El rollo de Bangs era, indisimuladamente, la literatura beat y el reporterismo gonzo, Bukowski, Burroughs, Hunter Thompson, a los que, como escritor, en su fuero interno –llegó de hecho a ponerlo por escrito en uno de sus muchos y caóticos textos autobiográficos, esbozos de una novela que nunca llegó a publicar– se creía superior. Y con esas armas, surfeando sobre una prosa y unas metáforas que en ocasiones se desparraman hasta el delirio, insuflando a su escritura una vivacidad y un regocijo que andan a mitad de camino entre el pirado drogado, el telepredicador afónico y el niño que juega y prueba a estirar una idea o un hallazgo verbal por el puro placer de hacerlo, a veces muy cerca de la escritura automática, conjugaba sus feroces invectivas con la reconstrucción, sobre el papel, de esos instantes en los que un disco te vuela la cabeza. En sus propias palabras: "Son instantes que recuerdas toda la vida, como el primer orgasmo real (...) Y todo el propósito, absurdo y mecánicamente persistente, de tu relación con la música grabada es la búsqueda de ese momento inestimable".
Nos estamos extendiendo mucho ya y el libro está lleno de piezas memorables.

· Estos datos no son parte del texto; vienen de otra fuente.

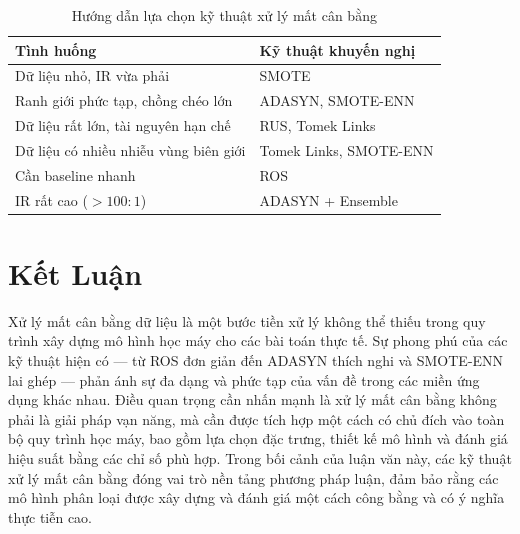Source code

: \begin{table}[h]
\centering
\caption{Hướng dẫn lựa chọn kỹ thuật xử lý mất cân bằng}
\label{tab:guide}
\renewcommand{\arraystretch}{1.35}
\begin{tabularx}{\textwidth}{lX}
\toprule
\textbf{Tình huống} & \textbf{Kỹ thuật khuyến nghị} \\
\midrule
Dữ liệu nhỏ, IR vừa phải                  & SMOTE \\
Ranh giới phức tạp, chồng chéo lớn        & ADASYN, SMOTE-ENN \\
Dữ liệu rất lớn, tài nguyên hạn chế       & RUS, Tomek Links \\
Dữ liệu có nhiều nhiễu vùng biên giới     & Tomek Links, SMOTE-ENN \\
Cần baseline nhanh                         & ROS \\
IR rất cao ($> 100:1$)                     & ADASYN + Ensemble \\
\bottomrule
\end{tabularx}
\end{table}

\section{Kết Luận}

Xử lý mất cân bằng dữ liệu là một bước tiền xử lý không thể thiếu trong quy trình xây dựng mô hình học máy cho các bài toán thực tế. Sự phong phú của các kỹ thuật hiện có --- từ ROS đơn giản đến ADASYN thích nghi và SMOTE-ENN lai ghép --- phản ánh sự đa dạng và phức tạp của vấn đề trong các miền ứng dụng khác nhau. Điều quan trọng cần nhấn mạnh là xử lý mất cân bằng không phải là giải pháp vạn năng, mà cần được tích hợp một cách có chủ đích vào toàn bộ quy trình học máy, bao gồm lựa chọn đặc trưng, thiết kế mô hình và đánh giá hiệu suất bằng các chỉ số phù hợp. Trong bối cảnh của luận văn này, các kỹ thuật xử lý mất cân bằng đóng vai trò nền tảng phương pháp luận, đảm bảo rằng các mô hình phân loại được xây dựng và đánh giá một cách công bằng và có ý nghĩa thực tiễn cao.
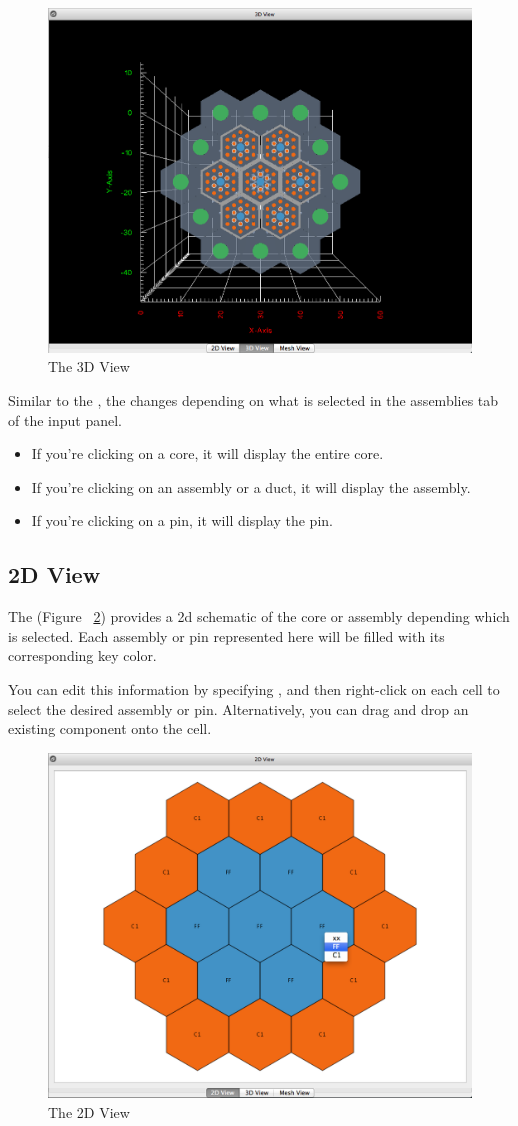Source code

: \begin{figure}[h]
	\begin{center}
		\includegraphics[width=0.5\linewidth]{Images/3DView.png}
		\caption{The 3D View}
		\label{fig:3DView}
	\end{center}
\end{figure}

Similar to the , the  changes depending on what is selected in the assemblies tab of the input panel.

\begin{itemize}
	\item{If you're clicking on a core, it will display the entire core.}
	\item{If you're clicking on an assembly or a duct, it will display the assembly.}
	\item{If you're clicking on a pin, it will display the pin.}
\end{itemize}

\subsection{2D View}
The  (Figure ~\ref{fig:2DView}) provides a 2d schematic of the core or assembly depending which is selected. Each assembly or pin represented here will be filled with its corresponding key color.

You can edit this information by specifying , and then right-click on each cell to select the desired assembly or pin.  Alternatively, you can drag and drop an existing component onto the cell.

\begin{figure}[h]
	\begin{center}
		\includegraphics[width=0.5\linewidth]{Images/2DView.png}
		\caption{The 2D View}
		\label{fig:2DView}
	\end{center}
\end{figure}


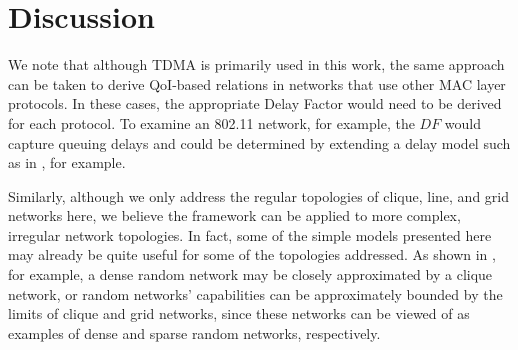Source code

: \section{Discussion}
\label{sec:discussion}


We note that although TDMA is primarily used in this work, the same approach can be taken to derive QoI-based relations in networks that use other MAC layer protocols.  In these cases, the appropriate Delay Factor would need to be derived for each protocol.  To examine an 802.11 network, for example, the $DF$ would capture queuing delays and could be determined by extending a delay model such as in \cite{perf_anal_80211_lan_mac}, for example.  

Similarly, although we only address the regular topologies of clique, line, and grid networks here, we believe the framework can be applied to more complex, irregular network topologies.  In fact, some of the simple models presented here may already be quite useful for some of the topologies addressed.  As shown in \cite{symptotics_tech_report}, for example, a dense random network may be closely approximated by a clique network, or random networks' capabilities can be approximately bounded by the limits of clique and grid networks, since these networks can be viewed of as examples of dense and sparse random networks, respectively.  


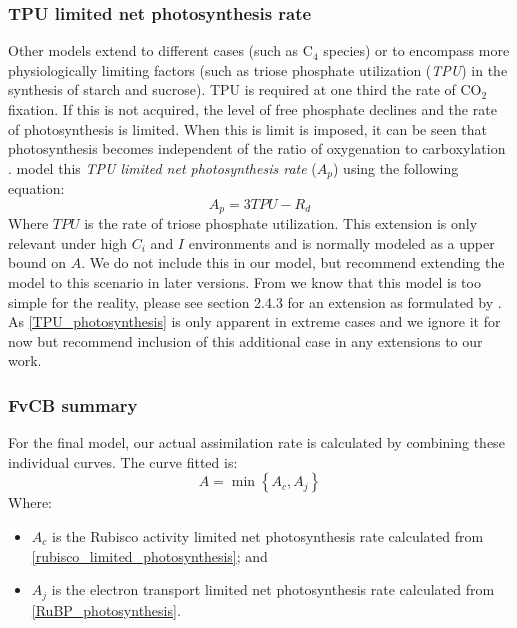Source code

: \documentclass[11pt]{article} %
\begin{document}
\subsubsection{TPU limited net photosynthesis rate} \label{TPU_limited_photosynthesis}
Other models extend to different cases (such as C$_4$ species) or to encompass more physiologically limiting factors (such as triose phosphate utilization (\emph{TPU}) in the synthesis of starch and sucrose). TPU is required at one third the rate of CO$_2$ fixation. If this is not acquired, the level of free phosphate declines and the rate of photosynthesis is limited. When this is limit is imposed, it can be seen that photosynthesis becomes independent of the ratio of oxygenation to carboxylation \cite{ThomasD.SharkeyPhotosynthesisIntactLeaves1985}. \citet{SharkeyFittingphotosyntheticcarbon2007} model this \emph{TPU limited net photosynthesis rate} ($A_p$) using the following equation:
\begin{equation} \label{TPU_photosynthesis}
A_p = 3TPU - R_d
\end{equation}
Where $TPU$ is the rate of triose phosphate utilization. This extension is only relevant under high $C_i$ and $I$ environments and is normally modeled as a upper bound on $A$. We do not include this in our model, but recommend extending the model to this scenario in later versions. From \citet{CaemmererBiochemicalmodelsleaf2000} we know that this model is too simple for the reality, please see section 2.4.3 for an extension as formulated by \citet{HarleyimprovedmodelC31991}. As \eqref{TPU_photosynthesis} is only apparent in extreme cases and we ignore it for now but recommend inclusion of this additional case in any extensions to our work.

\subsubsection{FvCB summary}
For the final model, our actual assimilation rate is calculated by combining these individual curves. The curve fitted is:
\begin{equation} \label{FvCB_equation}
A = \min \left \{A_c, A_j\right \}
\end{equation}
Where:
\begin{itemize}
 \item $A_c$ is the Rubisco activity limited net photosynthesis rate calculated from \eqref{rubisco_limited_photosynthesis}; and
 \item $A_j$ is the electron transport limited net photosynthesis rate calculated from \eqref{RuBP_photosynthesis}.
\end{itemize}
\end{document}
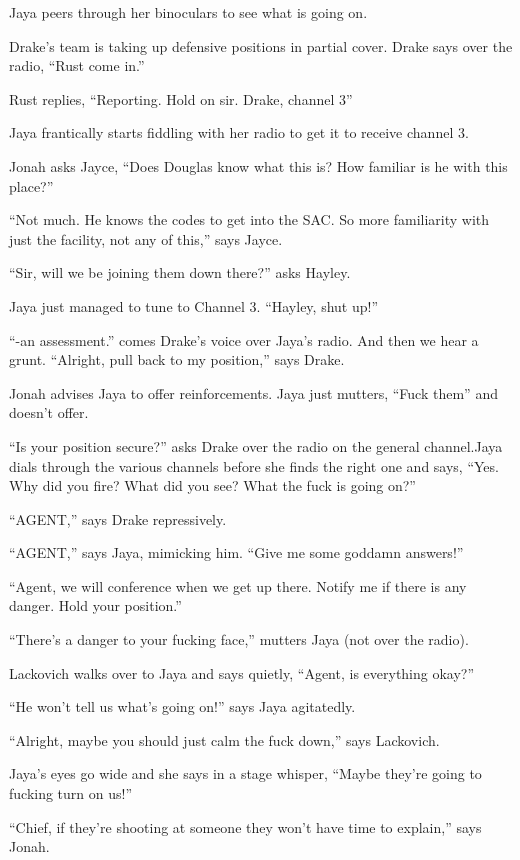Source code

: Jaya peers through her binoculars to see what is going on.

Drake's team is taking up defensive positions in partial cover.  Drake says over the radio, ``Rust come in.''  

Rust replies, ``Reporting.  Hold on sir.  Drake, channel 3''  

Jaya frantically starts fiddling with her radio to get it to receive channel 3.

Jonah asks Jayce, ``Does Douglas know what this is?  How familiar is he with this place?''

``Not much.  He knows the codes to get into the SAC.  So more familiarity with just the facility, not any of this,'' says Jayce.

``Sir, will we be joining them down there?'' asks Hayley.

Jaya just managed to tune to Channel 3.  ``Hayley, shut up!''

``-an assessment.'' comes Drake's voice over Jaya's radio.  And then we hear a grunt.  ``Alright, pull back to my position,'' says Drake.

Jonah advises Jaya to offer reinforcements.  Jaya just mutters, ``Fuck them'' and doesn't offer.

``Is your position secure?'' asks Drake over the radio on the general channel.Jaya dials through the various channels before she finds the right one and says, ``Yes.  Why did you fire?  What did you see?  What the fuck is going on?''

``AGENT,'' says Drake repressively.

``AGENT,'' says Jaya, mimicking him.  ``Give me some goddamn answers!''

``Agent, we will conference when we get up there. Notify me if there is any danger.  Hold your position.''

``There's a danger to your fucking face,'' mutters Jaya (not over the radio).

Lackovich walks over to Jaya and says quietly, ``Agent, is everything okay?''

``He won't tell us what's going on!'' says Jaya agitatedly.

``Alright, maybe you should just calm the fuck down,'' says Lackovich.

Jaya's eyes go wide and she says in a stage whisper, ``Maybe they're going to fucking turn on us!''

``Chief, if they're shooting at someone they won't have time to explain,'' says Jonah.

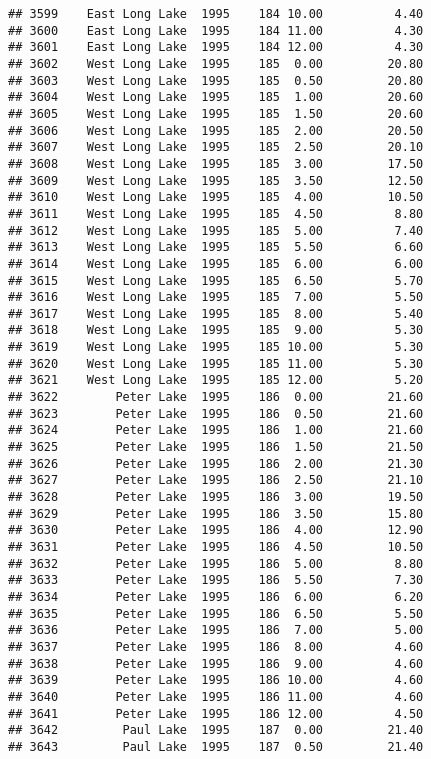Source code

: \documentclass[
]{article}
\begin{document}
\begin{verbatim}
## 3599    East Long Lake  1995    184 10.00          4.40
## 3600    East Long Lake  1995    184 11.00          4.30
## 3601    East Long Lake  1995    184 12.00          4.30
## 3602    West Long Lake  1995    185  0.00         20.80
## 3603    West Long Lake  1995    185  0.50         20.80
## 3604    West Long Lake  1995    185  1.00         20.60
## 3605    West Long Lake  1995    185  1.50         20.60
## 3606    West Long Lake  1995    185  2.00         20.50
## 3607    West Long Lake  1995    185  2.50         20.10
## 3608    West Long Lake  1995    185  3.00         17.50
## 3609    West Long Lake  1995    185  3.50         12.50
## 3610    West Long Lake  1995    185  4.00         10.50
## 3611    West Long Lake  1995    185  4.50          8.80
## 3612    West Long Lake  1995    185  5.00          7.40
## 3613    West Long Lake  1995    185  5.50          6.60
## 3614    West Long Lake  1995    185  6.00          6.00
## 3615    West Long Lake  1995    185  6.50          5.70
## 3616    West Long Lake  1995    185  7.00          5.50
## 3617    West Long Lake  1995    185  8.00          5.40
## 3618    West Long Lake  1995    185  9.00          5.30
## 3619    West Long Lake  1995    185 10.00          5.30
## 3620    West Long Lake  1995    185 11.00          5.30
## 3621    West Long Lake  1995    185 12.00          5.20
## 3622        Peter Lake  1995    186  0.00         21.60
## 3623        Peter Lake  1995    186  0.50         21.60
## 3624        Peter Lake  1995    186  1.00         21.60
## 3625        Peter Lake  1995    186  1.50         21.50
## 3626        Peter Lake  1995    186  2.00         21.30
## 3627        Peter Lake  1995    186  2.50         21.10
## 3628        Peter Lake  1995    186  3.00         19.50
## 3629        Peter Lake  1995    186  3.50         15.80
## 3630        Peter Lake  1995    186  4.00         12.90
## 3631        Peter Lake  1995    186  4.50         10.50
## 3632        Peter Lake  1995    186  5.00          8.80
## 3633        Peter Lake  1995    186  5.50          7.30
## 3634        Peter Lake  1995    186  6.00          6.20
## 3635        Peter Lake  1995    186  6.50          5.50
## 3636        Peter Lake  1995    186  7.00          5.00
## 3637        Peter Lake  1995    186  8.00          4.60
## 3638        Peter Lake  1995    186  9.00          4.60
## 3639        Peter Lake  1995    186 10.00          4.60
## 3640        Peter Lake  1995    186 11.00          4.60
## 3641        Peter Lake  1995    186 12.00          4.50
## 3642         Paul Lake  1995    187  0.00         21.40
## 3643         Paul Lake  1995    187  0.50         21.40

\end{verbatim}
\end{document}
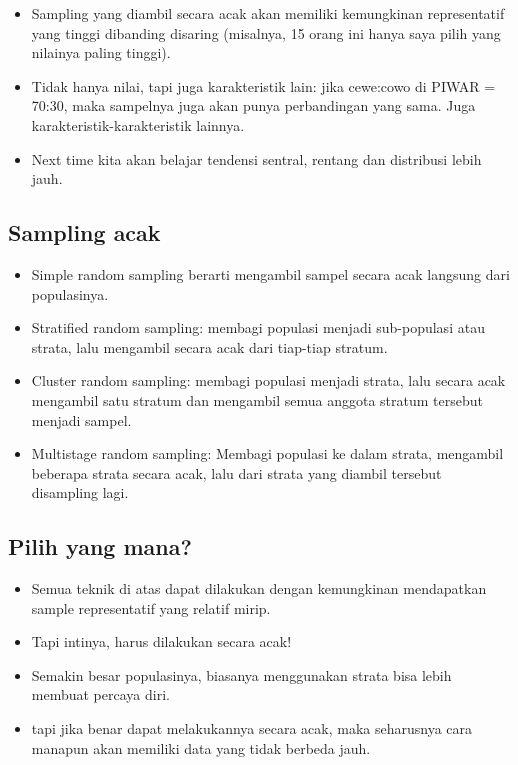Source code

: \documentclass[
  letterpaper,
  DIV=11,
  numbers=noendperiod]{scrartcl}
\begin{document}
\begin{itemize}
\item
  Sampling yang diambil secara acak akan memiliki kemungkinan
  representatif yang tinggi dibanding disaring (misalnya, 15 orang ini
  hanya saya pilih yang nilainya paling tinggi).
\item
  Tidak hanya nilai, tapi juga karakteristik lain: jika cewe:cowo di
  PIWAR = 70:30, maka sampelnya juga akan punya perbandingan yang sama.
  Juga karakteristik-karakteristik lainnya.
\item
  Next time kita akan belajar tendensi sentral, rentang dan distribusi
  lebih jauh.
\end{itemize}

\subsection{Sampling acak}\label{sampling-acak}

\begin{itemize}
\item
  Simple random sampling berarti mengambil sampel secara acak langsung
  dari populasinya.
\item
  Stratified random sampling: membagi populasi menjadi sub-populasi atau
  strata, lalu mengambil secara acak dari tiap-tiap stratum.
\item
  Cluster random sampling: membagi populasi menjadi strata, lalu secara
  acak mengambil satu stratum dan mengambil semua anggota stratum
  tersebut menjadi sampel.
\item
  Multistage random sampling: Membagi populasi ke dalam strata,
  mengambil beberapa strata secara acak, lalu dari strata yang diambil
  tersebut disampling lagi.
\end{itemize}

\subsection{Pilih yang mana?}\label{pilih-yang-mana}

\begin{itemize}
\item
  Semua teknik di atas dapat dilakukan dengan kemungkinan mendapatkan
  sample representatif yang relatif mirip.
\item
  Tapi intinya, harus dilakukan secara acak!
\item
  Semakin besar populasinya, biasanya menggunakan strata bisa lebih
  membuat percaya diri.
\item
  tapi jika benar dapat melakukannya secara acak, maka seharusnya cara
  manapun akan memiliki data yang tidak berbeda jauh.
\end{itemize}
\end{document}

Mencionaremos, como botones de muestra, tan sólo los que dedica a Count Five (que sacaron un único disco, pero él se inventa unos pocos más, lo que indica hasta qué punto lo que hacía trascendía la mera recensión periodística); o al Astral Weeks de Van Morrison, el monumental "documento místico" del ogro irlandés, al que, en vena sensible, dedica bellísimos pasajes; o a los Stooges, de cuya mano realiza un espídico repaso por todo ese rock que desde los Velvet Underground abrazó la más ascética vanguardia a base de excavar en el primitivismo de la repetición y la sencillez; o a los ya mencionados Troggs, grupo muy representativo de su canon personal y al que adoraba, lo que le da pie –conectando con la inocente y alegre sexualidad latente en todo el mejor rock ’n’ roll de los primeros tiempos– para hablar, muy cochinamente, de sus propias experiencias en ese sentido en sus años de instituto; o del formidable artículo que dedicó a Elvis cuando murió; o la crónica del flechazo absoluto que experimentó con The Clash; o su despedida a John Lennon, que convirtió en un pequeño tratado ad hoc sobre lo que a un nivel profundo representaron cultural y socialmente los Beatles...
Son muchos, insistimos, y nos estamos dejando atrás –premeditadamente: no todo va a ser el canon institucional– los jugosos textos que dedica a David Bowie y Lou Reed. O los textos básicamente discrepantes y zumbones, como esa entrevista-retrato a Kraftwerk o su maravillosa y desopilante crónica de un concierto de Barry White...
El libro es sensacional, vaya. Y Lester Bangs, en efecto, estaba zumbadísimo. Pero tenía ideas fértiles y argumentos sólidos –y a veces un poco capciosos también, vale, pero y qué– para dar y regalar. Un solo consejo para terminar: dada la naturaleza excesiva de su escritura, recomendamos leerlo a sorbos, para evitar el empacho y, sobre todo, para que la juguetona y aguda inteligencia que los impulsó no acabe siendo eclipsada por la superficie de (aparente) locura y (probada) politoxicomanía.